WHAT IS EXPECTED: Which lines run from the line containing "per strada una" through the end of the records below? Reproduce them exactly, and nothing else.

START RECORDS FOR THE EXERCISE

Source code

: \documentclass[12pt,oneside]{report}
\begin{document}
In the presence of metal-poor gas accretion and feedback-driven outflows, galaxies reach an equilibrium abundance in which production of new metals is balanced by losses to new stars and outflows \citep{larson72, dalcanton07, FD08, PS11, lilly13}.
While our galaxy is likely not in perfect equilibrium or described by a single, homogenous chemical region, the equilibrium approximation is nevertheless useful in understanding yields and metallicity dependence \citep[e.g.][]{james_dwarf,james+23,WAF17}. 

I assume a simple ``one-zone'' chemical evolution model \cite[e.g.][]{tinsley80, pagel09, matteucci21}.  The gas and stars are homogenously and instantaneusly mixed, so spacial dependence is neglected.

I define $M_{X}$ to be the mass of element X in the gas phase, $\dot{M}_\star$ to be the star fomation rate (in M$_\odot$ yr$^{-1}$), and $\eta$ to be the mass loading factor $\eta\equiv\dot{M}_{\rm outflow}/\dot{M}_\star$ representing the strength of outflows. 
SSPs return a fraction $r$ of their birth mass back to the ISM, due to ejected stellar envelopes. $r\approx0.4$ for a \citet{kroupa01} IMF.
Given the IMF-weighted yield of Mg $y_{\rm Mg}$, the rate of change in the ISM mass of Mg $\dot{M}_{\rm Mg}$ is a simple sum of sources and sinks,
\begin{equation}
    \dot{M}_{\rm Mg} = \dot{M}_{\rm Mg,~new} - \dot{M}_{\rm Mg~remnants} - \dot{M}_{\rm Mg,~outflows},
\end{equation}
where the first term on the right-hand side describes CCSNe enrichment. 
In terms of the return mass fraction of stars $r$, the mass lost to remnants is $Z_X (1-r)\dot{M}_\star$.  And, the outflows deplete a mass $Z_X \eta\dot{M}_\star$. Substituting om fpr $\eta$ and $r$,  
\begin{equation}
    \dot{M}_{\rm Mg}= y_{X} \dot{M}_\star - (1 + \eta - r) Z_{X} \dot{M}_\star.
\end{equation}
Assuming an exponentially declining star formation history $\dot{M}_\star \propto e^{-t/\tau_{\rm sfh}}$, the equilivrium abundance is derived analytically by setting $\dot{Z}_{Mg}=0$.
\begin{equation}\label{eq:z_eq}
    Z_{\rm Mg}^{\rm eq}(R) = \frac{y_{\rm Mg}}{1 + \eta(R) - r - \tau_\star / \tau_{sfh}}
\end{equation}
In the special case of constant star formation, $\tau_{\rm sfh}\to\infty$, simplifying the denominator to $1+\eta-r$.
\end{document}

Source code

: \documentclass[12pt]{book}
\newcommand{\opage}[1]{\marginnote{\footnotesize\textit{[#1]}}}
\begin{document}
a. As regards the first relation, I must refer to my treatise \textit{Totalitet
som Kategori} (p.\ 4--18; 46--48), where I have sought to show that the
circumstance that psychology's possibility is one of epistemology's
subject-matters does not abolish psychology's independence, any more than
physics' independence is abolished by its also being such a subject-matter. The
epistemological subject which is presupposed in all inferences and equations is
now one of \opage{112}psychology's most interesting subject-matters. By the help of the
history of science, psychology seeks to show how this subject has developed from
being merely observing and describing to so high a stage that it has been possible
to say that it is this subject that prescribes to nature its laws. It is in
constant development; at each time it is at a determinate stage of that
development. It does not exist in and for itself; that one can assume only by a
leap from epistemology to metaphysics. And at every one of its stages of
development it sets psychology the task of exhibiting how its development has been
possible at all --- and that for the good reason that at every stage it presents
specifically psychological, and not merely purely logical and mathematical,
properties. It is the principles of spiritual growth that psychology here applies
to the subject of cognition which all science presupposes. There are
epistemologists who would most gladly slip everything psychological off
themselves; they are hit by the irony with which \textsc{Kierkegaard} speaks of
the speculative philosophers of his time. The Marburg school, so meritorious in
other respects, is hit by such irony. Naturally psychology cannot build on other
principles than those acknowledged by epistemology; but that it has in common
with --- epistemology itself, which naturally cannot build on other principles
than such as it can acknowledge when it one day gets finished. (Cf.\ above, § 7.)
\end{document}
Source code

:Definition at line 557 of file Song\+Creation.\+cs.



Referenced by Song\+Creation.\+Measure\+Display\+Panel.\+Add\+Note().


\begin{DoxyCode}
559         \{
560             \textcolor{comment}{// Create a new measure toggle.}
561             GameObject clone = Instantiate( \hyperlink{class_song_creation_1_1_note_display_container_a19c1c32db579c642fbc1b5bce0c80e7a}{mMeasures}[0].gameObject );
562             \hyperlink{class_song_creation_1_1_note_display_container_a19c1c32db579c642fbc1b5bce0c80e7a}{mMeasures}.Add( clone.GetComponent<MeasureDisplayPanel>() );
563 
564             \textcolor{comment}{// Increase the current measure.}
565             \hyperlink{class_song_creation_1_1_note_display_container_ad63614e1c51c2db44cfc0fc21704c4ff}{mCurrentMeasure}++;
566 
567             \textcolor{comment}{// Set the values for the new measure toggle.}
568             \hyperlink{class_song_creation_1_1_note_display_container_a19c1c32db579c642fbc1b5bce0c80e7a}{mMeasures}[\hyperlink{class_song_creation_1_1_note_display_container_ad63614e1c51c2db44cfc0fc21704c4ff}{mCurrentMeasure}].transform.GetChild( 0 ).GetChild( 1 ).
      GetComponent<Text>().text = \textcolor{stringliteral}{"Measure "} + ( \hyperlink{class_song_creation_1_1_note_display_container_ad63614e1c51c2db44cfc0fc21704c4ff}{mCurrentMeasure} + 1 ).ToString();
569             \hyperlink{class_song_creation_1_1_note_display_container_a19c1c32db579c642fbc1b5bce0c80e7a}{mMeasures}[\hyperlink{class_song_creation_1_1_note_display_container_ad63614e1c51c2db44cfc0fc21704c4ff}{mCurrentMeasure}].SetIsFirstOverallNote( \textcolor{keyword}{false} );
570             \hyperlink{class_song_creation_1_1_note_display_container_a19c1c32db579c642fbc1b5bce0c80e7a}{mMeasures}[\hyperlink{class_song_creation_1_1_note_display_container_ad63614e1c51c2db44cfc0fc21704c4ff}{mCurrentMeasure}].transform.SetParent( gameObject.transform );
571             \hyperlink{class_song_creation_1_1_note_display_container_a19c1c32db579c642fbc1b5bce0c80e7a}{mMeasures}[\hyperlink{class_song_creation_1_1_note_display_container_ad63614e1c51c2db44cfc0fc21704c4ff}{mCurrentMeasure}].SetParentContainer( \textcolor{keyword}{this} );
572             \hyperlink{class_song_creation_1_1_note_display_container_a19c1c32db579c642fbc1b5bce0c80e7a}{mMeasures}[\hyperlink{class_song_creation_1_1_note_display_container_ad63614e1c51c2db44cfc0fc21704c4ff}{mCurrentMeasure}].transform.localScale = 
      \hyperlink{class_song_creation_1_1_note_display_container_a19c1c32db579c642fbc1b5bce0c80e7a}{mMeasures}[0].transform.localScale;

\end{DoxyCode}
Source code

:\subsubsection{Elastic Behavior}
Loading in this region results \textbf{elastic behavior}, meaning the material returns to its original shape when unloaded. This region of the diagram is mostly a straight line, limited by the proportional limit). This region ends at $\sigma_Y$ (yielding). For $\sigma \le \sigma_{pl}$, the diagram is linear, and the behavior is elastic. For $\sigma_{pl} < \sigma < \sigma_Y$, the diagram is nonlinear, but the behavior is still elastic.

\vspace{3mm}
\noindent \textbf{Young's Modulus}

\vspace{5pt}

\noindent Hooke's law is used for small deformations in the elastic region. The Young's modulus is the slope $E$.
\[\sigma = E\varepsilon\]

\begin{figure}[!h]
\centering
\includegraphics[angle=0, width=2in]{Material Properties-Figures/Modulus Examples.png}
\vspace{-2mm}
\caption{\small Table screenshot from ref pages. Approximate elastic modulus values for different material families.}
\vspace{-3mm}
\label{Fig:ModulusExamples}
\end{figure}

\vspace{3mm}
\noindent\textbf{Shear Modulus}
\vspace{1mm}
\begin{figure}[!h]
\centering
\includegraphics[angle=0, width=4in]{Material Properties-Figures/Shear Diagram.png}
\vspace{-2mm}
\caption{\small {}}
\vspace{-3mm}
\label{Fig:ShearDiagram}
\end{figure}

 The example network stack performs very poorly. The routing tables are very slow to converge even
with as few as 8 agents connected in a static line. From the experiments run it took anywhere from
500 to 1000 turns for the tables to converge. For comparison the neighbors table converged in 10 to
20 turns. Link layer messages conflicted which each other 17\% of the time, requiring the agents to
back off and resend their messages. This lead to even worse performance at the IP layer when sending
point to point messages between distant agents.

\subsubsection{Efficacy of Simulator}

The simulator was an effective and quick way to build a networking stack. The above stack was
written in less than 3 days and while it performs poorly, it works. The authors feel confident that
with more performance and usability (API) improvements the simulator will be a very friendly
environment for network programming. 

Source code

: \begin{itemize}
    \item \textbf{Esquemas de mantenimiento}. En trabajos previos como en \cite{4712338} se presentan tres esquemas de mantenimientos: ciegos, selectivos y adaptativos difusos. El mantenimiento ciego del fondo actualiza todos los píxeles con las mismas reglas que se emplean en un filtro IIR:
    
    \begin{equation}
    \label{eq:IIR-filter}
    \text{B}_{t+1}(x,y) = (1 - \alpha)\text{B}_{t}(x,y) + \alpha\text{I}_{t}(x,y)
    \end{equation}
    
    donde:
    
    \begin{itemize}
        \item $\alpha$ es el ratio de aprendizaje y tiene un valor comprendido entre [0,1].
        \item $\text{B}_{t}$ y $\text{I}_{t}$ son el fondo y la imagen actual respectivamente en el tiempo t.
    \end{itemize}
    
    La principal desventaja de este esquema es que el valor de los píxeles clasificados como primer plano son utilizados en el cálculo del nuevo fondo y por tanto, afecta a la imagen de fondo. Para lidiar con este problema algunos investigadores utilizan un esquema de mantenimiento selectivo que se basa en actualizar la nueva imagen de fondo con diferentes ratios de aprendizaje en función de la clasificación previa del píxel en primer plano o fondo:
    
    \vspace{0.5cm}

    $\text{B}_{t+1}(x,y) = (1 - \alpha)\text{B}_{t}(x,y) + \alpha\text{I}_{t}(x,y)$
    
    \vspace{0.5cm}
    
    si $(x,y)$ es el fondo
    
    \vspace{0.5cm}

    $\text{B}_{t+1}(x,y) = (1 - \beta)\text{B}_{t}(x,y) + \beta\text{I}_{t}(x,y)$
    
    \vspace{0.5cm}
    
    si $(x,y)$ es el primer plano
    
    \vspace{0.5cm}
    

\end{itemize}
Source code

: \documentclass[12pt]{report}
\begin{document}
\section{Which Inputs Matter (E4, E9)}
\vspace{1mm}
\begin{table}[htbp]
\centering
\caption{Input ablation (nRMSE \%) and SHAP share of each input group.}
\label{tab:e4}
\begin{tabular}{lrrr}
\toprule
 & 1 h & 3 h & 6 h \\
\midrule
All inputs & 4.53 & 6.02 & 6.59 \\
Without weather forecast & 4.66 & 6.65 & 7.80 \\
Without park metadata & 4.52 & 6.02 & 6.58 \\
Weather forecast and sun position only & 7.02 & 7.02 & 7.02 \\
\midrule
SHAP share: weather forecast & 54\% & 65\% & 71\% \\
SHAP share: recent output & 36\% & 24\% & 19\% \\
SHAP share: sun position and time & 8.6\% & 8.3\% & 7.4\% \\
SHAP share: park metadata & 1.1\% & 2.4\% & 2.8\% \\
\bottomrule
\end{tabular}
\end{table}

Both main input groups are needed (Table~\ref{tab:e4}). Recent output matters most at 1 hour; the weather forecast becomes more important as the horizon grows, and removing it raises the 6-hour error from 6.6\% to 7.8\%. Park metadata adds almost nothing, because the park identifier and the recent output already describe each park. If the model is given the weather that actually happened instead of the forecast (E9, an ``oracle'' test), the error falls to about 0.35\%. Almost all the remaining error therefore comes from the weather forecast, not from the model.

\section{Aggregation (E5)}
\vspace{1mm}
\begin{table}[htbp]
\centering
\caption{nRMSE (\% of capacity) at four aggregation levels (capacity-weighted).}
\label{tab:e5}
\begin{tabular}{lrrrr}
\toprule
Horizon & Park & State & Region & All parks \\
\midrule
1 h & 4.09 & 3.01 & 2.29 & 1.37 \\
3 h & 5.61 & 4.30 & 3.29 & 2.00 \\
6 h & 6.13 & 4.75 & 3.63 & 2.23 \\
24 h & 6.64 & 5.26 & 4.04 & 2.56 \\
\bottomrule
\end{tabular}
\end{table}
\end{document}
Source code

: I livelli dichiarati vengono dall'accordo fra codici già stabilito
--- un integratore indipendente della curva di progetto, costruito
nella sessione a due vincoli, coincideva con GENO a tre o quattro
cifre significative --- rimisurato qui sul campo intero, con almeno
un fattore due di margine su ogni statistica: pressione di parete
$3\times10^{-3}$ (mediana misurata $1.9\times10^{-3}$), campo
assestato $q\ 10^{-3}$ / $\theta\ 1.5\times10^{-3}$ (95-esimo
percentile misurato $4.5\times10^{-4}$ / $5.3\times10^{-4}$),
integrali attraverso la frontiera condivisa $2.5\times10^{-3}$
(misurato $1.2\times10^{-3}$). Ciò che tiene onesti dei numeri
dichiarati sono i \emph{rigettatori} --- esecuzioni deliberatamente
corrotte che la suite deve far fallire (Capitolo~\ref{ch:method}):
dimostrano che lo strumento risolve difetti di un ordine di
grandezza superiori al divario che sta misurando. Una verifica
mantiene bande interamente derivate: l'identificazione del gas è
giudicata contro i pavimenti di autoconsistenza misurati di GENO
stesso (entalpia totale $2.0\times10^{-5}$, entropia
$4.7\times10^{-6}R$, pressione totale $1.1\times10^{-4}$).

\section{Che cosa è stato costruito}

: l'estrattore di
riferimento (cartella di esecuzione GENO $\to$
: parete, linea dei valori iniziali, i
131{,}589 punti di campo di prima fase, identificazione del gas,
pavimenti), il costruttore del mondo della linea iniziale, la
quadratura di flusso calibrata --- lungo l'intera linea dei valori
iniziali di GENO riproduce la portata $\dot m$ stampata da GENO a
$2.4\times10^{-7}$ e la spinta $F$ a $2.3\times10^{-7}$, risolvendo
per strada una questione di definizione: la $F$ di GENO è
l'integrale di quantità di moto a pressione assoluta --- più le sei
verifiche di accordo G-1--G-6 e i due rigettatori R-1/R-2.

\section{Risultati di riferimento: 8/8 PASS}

END RECORDS FOR THE EXERCISE

RESULT FOR THIS TASK:
per strada una questione di definizione: la $F$ di GENO è
l'integrale di quantità di moto a pressione assoluta --- più le sei
verifiche di accordo G-1--G-6 e i due rigettatori R-1/R-2.

\section{Risultati di riferimento: 8/8 PASS}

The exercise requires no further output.